- **Exercise description**
Lines with "argument": state how many there are in the records below, and nothing else.

═══ Data provided ═══

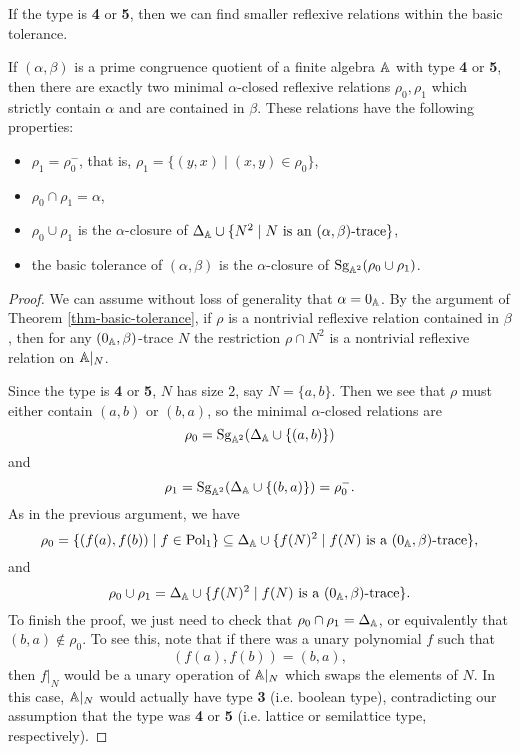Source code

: \begin{appendices}
If the type is \textbf{4} or \textbf{5}, then we can find smaller reflexive relations within the basic tolerance.

\begin{thm}\label{thm-basic-reflexive} If $(\alpha,\beta)$ is a prime congruence quotient of a finite algebra $\mathbb{A}$ with type \textbf{4} or \textbf{5}, then there are exactly two minimal $\alpha$-closed reflexive relations $\rho_0, \rho_1$ which strictly contain $\alpha$ and are contained in $\beta$. These relations have the following properties:
\begin{itemize}
\item $\rho_1 = \rho_0^-$, that is, $\rho_1 = \{(y,x) \mid (x,y) \in \rho_0\}$,
\item $\rho_0 \cap \rho_1 = \alpha$,
\item $\rho_0 \cup \rho_1$ is the $\alpha$-closure of $\Delta_{\mathbb{A}} \cup \{N^2 \mid N \text{ is an $(\alpha,\beta)$-trace}\}$,
\item the basic tolerance of $(\alpha,\beta)$ is the $\alpha$-closure of $\operatorname{Sg}_{\mathbb{A}^2}(\rho_0 \cup \rho_1)$.
\end{itemize}
\end{thm}
\begin{proof} We can assume without loss of generality that $\alpha = 0_{\mathbb{A}}$. By the argument of Theorem \ref{thm-basic-tolerance}, if $\rho$ is a nontrivial reflexive relation contained in $\beta$, then for any $(0_{\mathbb{A}},\beta)$-trace $N$ the restriction $\rho \cap N^2$ is a nontrivial reflexive relation on $\mathbb{A}|_N$.

Since the type is \textbf{4} or \textbf{5}, $N$ has size $2$, say $N = \{a,b\}$. Then we see that $\rho$ must either contain $(a,b)$ or $(b,a)$, so the minimal $\alpha$-closed relations are
\[
\rho_0 = \operatorname{Sg}_{\mathbb{A}^2}(\Delta_{\mathbb{A}} \cup \{(a,b)\})
\]
and
\[
\rho_1 = \operatorname{Sg}_{\mathbb{A}^2}(\Delta_{\mathbb{A}} \cup \{(b,a)\}) = \rho_0^-.
\]
As in the previous argument, we have
\[
\rho_0 = \{(f(a), f(b)) \mid f \in \operatorname{Pol}_1\} \subseteq \Delta_{\mathbb{A}} \cup \{f(N)^2 \mid f(N) \text{ is a $(0_{\mathbb{A}},\beta)$-trace}\},
\]
and
\[
\rho_0 \cup \rho_1 = \Delta_{\mathbb{A}} \cup \{f(N)^2 \mid f(N) \text{ is a $(0_{\mathbb{A}},\beta)$-trace}\}.
\]
To finish the proof, we just need to check that $\rho_0 \cap \rho_1 = \Delta_{\mathbb{A}}$, or equivalently that $(b,a) \not\in \rho_0$. To see this, note that if there was a unary polynomial $f$ such that
\[
(f(a), f(b)) = (b,a),
\]
then $f|_N$ would be a unary operation of $\mathbb{A}|_N$ which swaps the elements of $N$. In this case, $\mathbb{A}|_N$ would actually have type \textbf{3} (i.e. boolean type), contradicting our assumption that the type was \textbf{4} or \textbf{5} (i.e. lattice or semilattice type, respectively).
\end{proof}


\end{appendices}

═══

- **The completed task**
2